TASK DESCRIPTION:
Write out the records word for word, with no pictures.

- Opening Delimiter -

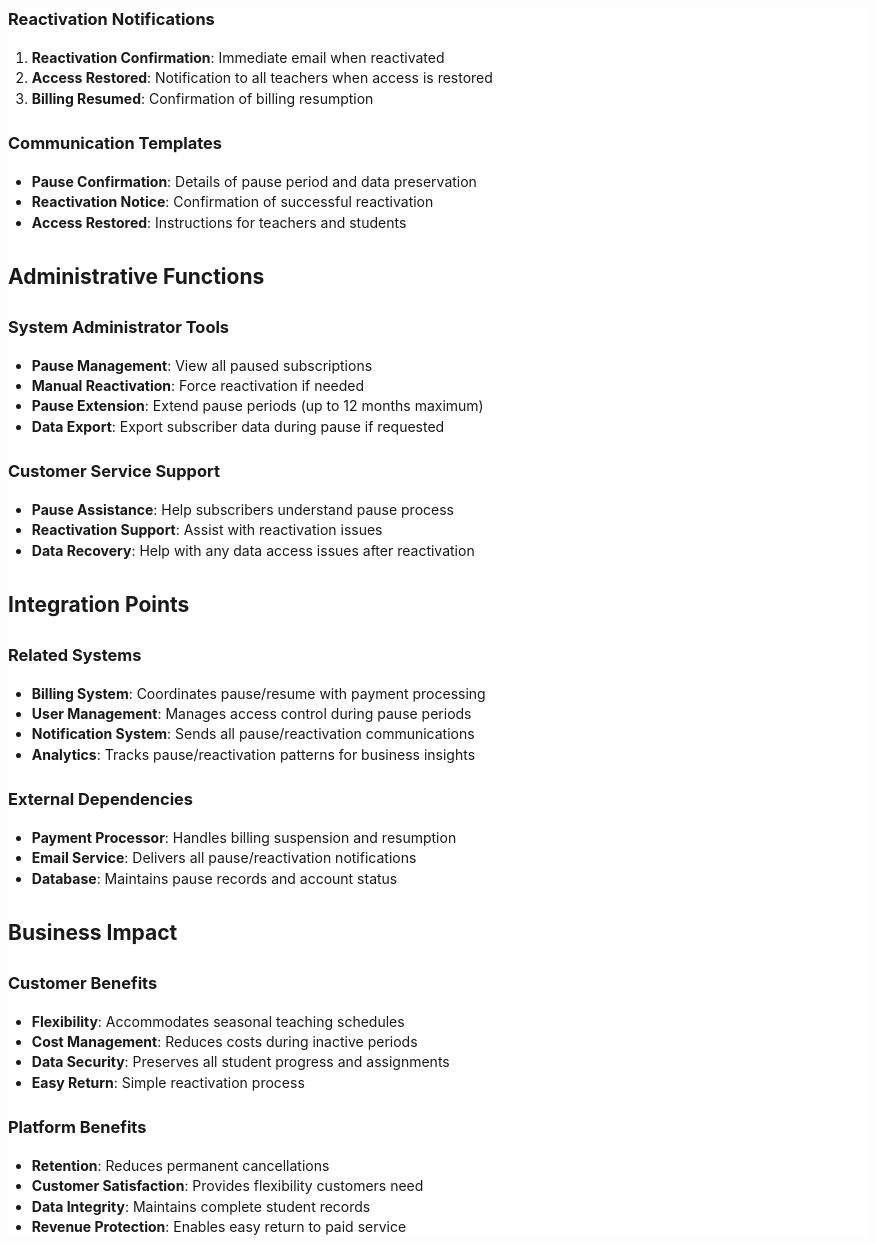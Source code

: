 ### Reactivation Notifications
1. **Reactivation Confirmation**: Immediate email when reactivated
2. **Access Restored**: Notification to all teachers when access is restored
3. **Billing Resumed**: Confirmation of billing resumption

### Communication Templates
- **Pause Confirmation**: Details of pause period and data preservation
- **Reactivation Notice**: Confirmation of successful reactivation
- **Access Restored**: Instructions for teachers and students

## Administrative Functions

### System Administrator Tools
- **Pause Management**: View all paused subscriptions
- **Manual Reactivation**: Force reactivation if needed
- **Pause Extension**: Extend pause periods (up to 12 months maximum)
- **Data Export**: Export subscriber data during pause if requested

### Customer Service Support
- **Pause Assistance**: Help subscribers understand pause process
- **Reactivation Support**: Assist with reactivation issues
- **Data Recovery**: Help with any data access issues after reactivation

## Integration Points

### Related Systems
- **Billing System**: Coordinates pause/resume with payment processing
- **User Management**: Manages access control during pause periods
- **Notification System**: Sends all pause/reactivation communications
- **Analytics**: Tracks pause/reactivation patterns for business insights

### External Dependencies
- **Payment Processor**: Handles billing suspension and resumption
- **Email Service**: Delivers all pause/reactivation notifications
- **Database**: Maintains pause records and account status

## Business Impact

### Customer Benefits
- **Flexibility**: Accommodates seasonal teaching schedules
- **Cost Management**: Reduces costs during inactive periods
- **Data Security**: Preserves all student progress and assignments
- **Easy Return**: Simple reactivation process

### Platform Benefits
- **Retention**: Reduces permanent cancellations
- **Customer Satisfaction**: Provides flexibility customers need
- **Data Integrity**: Maintains complete student records
- **Revenue Protection**: Enables easy return to paid service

- Closing Delimiter -

EXERCISE RESPONSE:
Source code

: ### Reactivation Notifications
1. **Reactivation Confirmation**: Immediate email when reactivated
2. **Access Restored**: Notification to all teachers when access is restored
3. **Billing Resumed**: Confirmation of billing resumption

### Communication Templates
- **Pause Confirmation**: Details of pause period and data preservation
- **Reactivation Notice**: Confirmation of successful reactivation
- **Access Restored**: Instructions for teachers and students

## Administrative Functions

### System Administrator Tools
- **Pause Management**: View all paused subscriptions
- **Manual Reactivation**: Force reactivation if needed
- **Pause Extension**: Extend pause periods (up to 12 months maximum)
- **Data Export**: Export subscriber data during pause if requested

### Customer Service Support
- **Pause Assistance**: Help subscribers understand pause process
- **Reactivation Support**: Assist with reactivation issues
- **Data Recovery**: Help with any data access issues after reactivation

## Integration Points

### Related Systems
- **Billing System**: Coordinates pause/resume with payment processing
- **User Management**: Manages access control during pause periods
- **Notification System**: Sends all pause/reactivation communications
- **Analytics**: Tracks pause/reactivation patterns for business insights

### External Dependencies
- **Payment Processor**: Handles billing suspension and resumption
- **Email Service**: Delivers all pause/reactivation notifications
- **Database**: Maintains pause records and account status

## Business Impact

### Customer Benefits
- **Flexibility**: Accommodates seasonal teaching schedules
- **Cost Management**: Reduces costs during inactive periods
- **Data Security**: Preserves all student progress and assignments
- **Easy Return**: Simple reactivation process

### Platform Benefits
- **Retention**: Reduces permanent cancellations
- **Customer Satisfaction**: Provides flexibility customers need
- **Data Integrity**: Maintains complete student records
- **Revenue Protection**: Enables easy return to paid service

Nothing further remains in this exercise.